Sleep, or lack thereof, can affect scores on exams, mood during the day, and relationships with one’s family. It is a vital part of our existence on Earth, with one-third of our life spent snoozing.
“Getting enough sleep is important for students’ health, safety, and academic performance,” said Anne Wheaton, an epidemiologist in the CDC’s Division of Population Health, in a statement. “Early school start times, however, are preventing many adolescents from getting the sleep they need.”
Early start times may also affect more than just school children. “Everybody is suffering and they don’t have to,” said Kelley to the British Science Festival in Bradford. “Staff should start at 10 a.m. [They’re] usually sleep-deprived.”
Kelley was previously a head teacher at Monkseaton High School in the U.K., where a pilot study was performed in which they instituted a 10 a.m. start time for students. The change saw an increase in top grades earned. He is now working with Teensleep, which aims to recruit 100 U.K. schools to participate in a trial of different start times.

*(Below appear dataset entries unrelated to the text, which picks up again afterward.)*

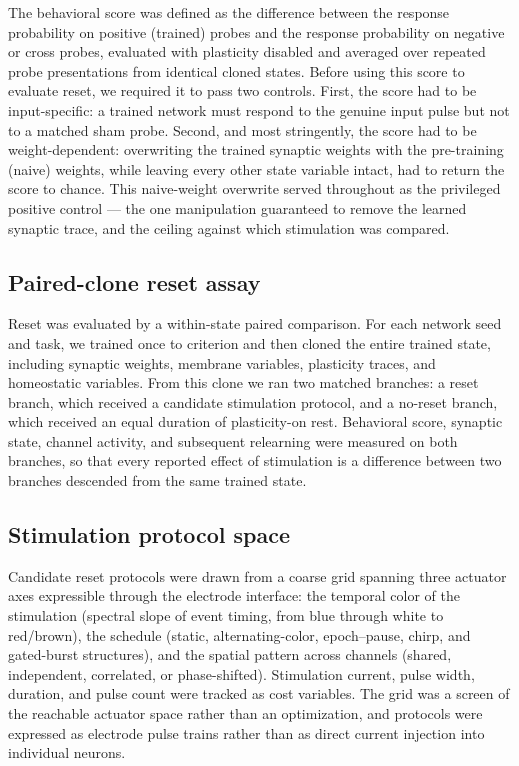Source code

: \documentclass{article}
\begin{document}
The behavioral score was defined as the difference between the response probability on positive (trained) probes and the response probability on negative or cross probes, evaluated with plasticity disabled and averaged over repeated probe presentations from identical cloned states. Before using this score to evaluate reset, we required it to pass two controls. First, the score had to be input-specific: a trained network must respond to the genuine input pulse but not to a matched sham probe. Second, and most stringently, the score had to be weight-dependent: overwriting the trained synaptic weights with the pre-training (naive) weights, while leaving every other state variable intact, had to return the score to chance. This naive-weight overwrite served throughout as the privileged positive control --- the one manipulation guaranteed to remove the learned synaptic trace, and the ceiling against which stimulation was compared.

\subsection{Paired-clone reset assay}

Reset was evaluated by a within-state paired comparison. For each network seed and task, we trained once to criterion and then cloned the entire trained state, including synaptic weights, membrane variables, plasticity traces, and homeostatic variables. From this clone we ran two matched branches: a reset branch, which received a candidate stimulation protocol, and a no-reset branch, which received an equal duration of plasticity-on rest. Behavioral score, synaptic state, channel activity, and subsequent relearning were measured on both branches, so that every reported effect of stimulation is a difference between two branches descended from the same trained state.

\subsection{Stimulation protocol space}

Candidate reset protocols were drawn from a coarse grid spanning three actuator axes expressible through the electrode interface: the temporal color of the stimulation (spectral slope of event timing, from blue through white to red/brown), the schedule (static, alternating-color, epoch--pause, chirp, and gated-burst structures), and the spatial pattern across channels (shared, independent, correlated, or phase-shifted). Stimulation current, pulse width, duration, and pulse count were tracked as cost variables. The grid was a screen of the reachable actuator space rather than an optimization, and protocols were expressed as electrode pulse trains rather than as direct current injection into individual neurons.
\end{document}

While the dangers of sleep deprivation are well known, the ideal way to sleep is not as straightforward. There are reports that rest at night should be segmented into two chunks, while others have found beneficial effects to strategic napping during the day. It is also possible that sleep is person-specific, with each individual requiring a different sleep pattern to function at optimum level.
With how vital sleep is to our everyday lives, it is unlikely researchers will tire of these studies any time soon. After all, a slight adjustment to our sleep may be all that our brains need to tick that little bit better.